# WHAT IS BEING ASKED:
From the first line to the last, print the records exactly, leaving out the pictures.

- Opening Delimiter -

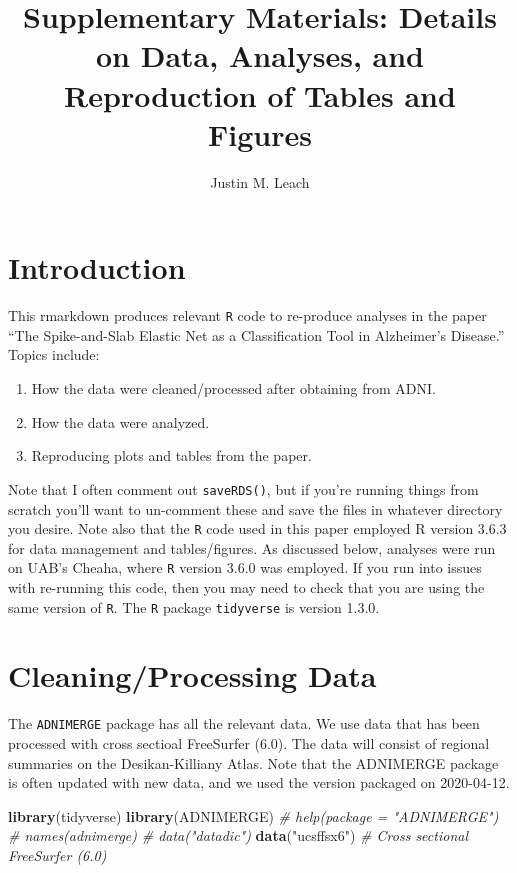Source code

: \documentclass[
]{article}
\title{Supplementary Materials: Details on Data, Analyses, and Reproduction of
Tables and Figures}
\author{Justin M. Leach}
\date{}
\newenvironment{Shaded}{\begin{snugshade}}{\end{snugshade}}
\newcommand{\CommentTok}[1]{\textcolor[rgb]{0.56,0.35,0.01}{\textit{#1}}}
\newcommand{\KeywordTok}[1]{\textcolor[rgb]{0.13,0.29,0.53}{\textbf{#1}}}
\newcommand{\NormalTok}[1]{#1}
\newcommand{\StringTok}[1]{\textcolor[rgb]{0.31,0.60,0.02}{#1}}
\providecommand{\tightlist}{%
  \setlength{\itemsep}{0pt}\setlength{\parskip}{0pt}}
\begin{document}
\maketitle

\hypertarget{introduction}{%
\section{Introduction}\label{introduction}}

This rmarkdown produces relevant \texttt{R} code to re-produce analyses
in the paper ``The Spike-and-Slab Elastic Net as a Classification Tool
in Alzheimer's Disease.'' Topics include:

\begin{enumerate}
\def\labelenumi{(\arabic{enumi})}
\tightlist
\item
  How the data were cleaned/processed after obtaining from ADNI.
\item
  How the data were analyzed.
\item
  Reproducing plots and tables from the paper.
\end{enumerate}

Note that I often comment out \texttt{saveRDS()}, but if you're running
things from scratch you'll want to un-comment these and save the files
in whatever directory you desire. Note also that the \texttt{R} code
used in this paper employed R version 3.6.3 for data management and
tables/figures. As discussed below, analyses were run on UAB's Cheaha,
where \texttt{R} version 3.6.0 was employed. If you run into issues with
re-running this code, then you may need to check that you are using the
same version of \texttt{R}. The \texttt{R} package \texttt{tidyverse} is
version 1.3.0.

\hypertarget{cleaningprocessing-data}{%
\section{Cleaning/Processing Data}\label{cleaningprocessing-data}}

The \texttt{ADNIMERGE} package has all the relevant data. We use data
that has been processed with cross sectioal FreeSurfer (6.0). The data
will consist of regional summaries on the Desikan-Killiany Atlas. Note
that the ADNIMERGE package is often updated with new data, and we used
the version packaged on 2020-04-12.

\begin{Shaded}
\begin{Highlighting}[]
\KeywordTok{library}\NormalTok{(tidyverse)}
\KeywordTok{library}\NormalTok{(ADNIMERGE)}
\CommentTok{# help(package = "ADNIMERGE")}
\CommentTok{# names(adnimerge)}
\CommentTok{# data("datadic")}
\KeywordTok{data}\NormalTok{(}\StringTok{"ucsffsx6"}\NormalTok{) }\CommentTok{# Cross sectional FreeSurfer (6.0)}
\end{Highlighting}
\end{Shaded}
\end{document}
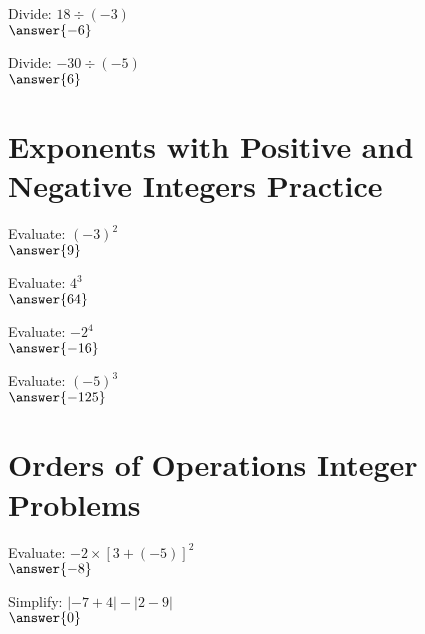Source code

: \documentclass{ximera}
\begin{document}
\begin{problem}
Divide: $18 \div (-3)$\\
$\answer{-6}$
\end{problem}

\begin{problem}
Divide: $-30 \div (-5)$\\
$\answer{6}$
\end{problem}



\section*{Exponents with Positive and Negative Integers Practice}

\begin{problem}
Evaluate: $(-3)^2$\\
$\answer{9}$
\end{problem}

\begin{problem}
Evaluate: $4^3$\\
$\answer{64}$
\end{problem}

\begin{problem}
Evaluate: $-2^4$\\
$\answer{-16}$
\end{problem}

\begin{problem}
Evaluate: $(-5)^3$\\
$\answer{-125}$
\end{problem}



\section*{Orders of Operations Integer Problems}

\begin{problem}
Evaluate: $-2 \times [3 + (-5)]^2$\\
$\answer{-8}$
\end{problem}

\begin{problem}
Simplify: $| -7 + 4 | - | 2 - 9 |$\\
$\answer{0}$
\end{problem}
\end{document}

- Closing Delimiter -

# RESULT OF THIS EXERCISE:
Source code

: \documentclass[
]{article}
\title{Supplementary Materials: Details on Data, Analyses, and Reproduction of
Tables and Figures}
\author{Justin M. Leach}
\date{}
\newenvironment{Shaded}{\begin{snugshade}}{\end{snugshade}}
\newcommand{\CommentTok}[1]{\textcolor[rgb]{0.56,0.35,0.01}{\textit{#1}}}
\newcommand{\KeywordTok}[1]{\textcolor[rgb]{0.13,0.29,0.53}{\textbf{#1}}}
\newcommand{\NormalTok}[1]{#1}
\newcommand{\StringTok}[1]{\textcolor[rgb]{0.31,0.60,0.02}{#1}}
\providecommand{\tightlist}{%
  \setlength{\itemsep}{0pt}\setlength{\parskip}{0pt}}
\begin{document}
\maketitle

\hypertarget{introduction}{%
\section{Introduction}\label{introduction}}

This rmarkdown produces relevant \texttt{R} code to re-produce analyses
in the paper ``The Spike-and-Slab Elastic Net as a Classification Tool
in Alzheimer's Disease.'' Topics include:

\begin{enumerate}
\def\labelenumi{(\arabic{enumi})}
\tightlist
\item
  How the data were cleaned/processed after obtaining from ADNI.
\item
  How the data were analyzed.
\item
  Reproducing plots and tables from the paper.
\end{enumerate}

Note that I often comment out \texttt{saveRDS()}, but if you're running
things from scratch you'll want to un-comment these and save the files
in whatever directory you desire. Note also that the \texttt{R} code
used in this paper employed R version 3.6.3 for data management and
tables/figures. As discussed below, analyses were run on UAB's Cheaha,
where \texttt{R} version 3.6.0 was employed. If you run into issues with
re-running this code, then you may need to check that you are using the
same version of \texttt{R}. The \texttt{R} package \texttt{tidyverse} is
version 1.3.0.

\hypertarget{cleaningprocessing-data}{%
\section{Cleaning/Processing Data}\label{cleaningprocessing-data}}

The \texttt{ADNIMERGE} package has all the relevant data. We use data
that has been processed with cross sectioal FreeSurfer (6.0). The data
will consist of regional summaries on the Desikan-Killiany Atlas. Note
that the ADNIMERGE package is often updated with new data, and we used
the version packaged on 2020-04-12.

\begin{Shaded}
\begin{Highlighting}[]
\KeywordTok{library}\NormalTok{(tidyverse)}
\KeywordTok{library}\NormalTok{(ADNIMERGE)}
\CommentTok{# help(package = "ADNIMERGE")}
\CommentTok{# names(adnimerge)}
\CommentTok{# data("datadic")}
\KeywordTok{data}\NormalTok{(}\StringTok{"ucsffsx6"}\NormalTok{) }\CommentTok{# Cross sectional FreeSurfer (6.0)}
\end{Highlighting}
\end{Shaded}
\end{document}
Source code

: \documentclass{ximera}
\begin{document}
\begin{problem}
Divide: $18 \div (-3)$\\
$\answer{-6}$
\end{problem}

\begin{problem}
Divide: $-30 \div (-5)$\\
$\answer{6}$
\end{problem}



\section*{Exponents with Positive and Negative Integers Practice}

\begin{problem}
Evaluate: $(-3)^2$\\
$\answer{9}$
\end{problem}

\begin{problem}
Evaluate: $4^3$\\
$\answer{64}$
\end{problem}

\begin{problem}
Evaluate: $-2^4$\\
$\answer{-16}$
\end{problem}

\begin{problem}
Evaluate: $(-5)^3$\\
$\answer{-125}$
\end{problem}



\section*{Orders of Operations Integer Problems}

\begin{problem}
Evaluate: $-2 \times [3 + (-5)]^2$\\
$\answer{-8}$
\end{problem}

\begin{problem}
Simplify: $| -7 + 4 | - | 2 - 9 |$\\
$\answer{0}$
\end{problem}
\end{document}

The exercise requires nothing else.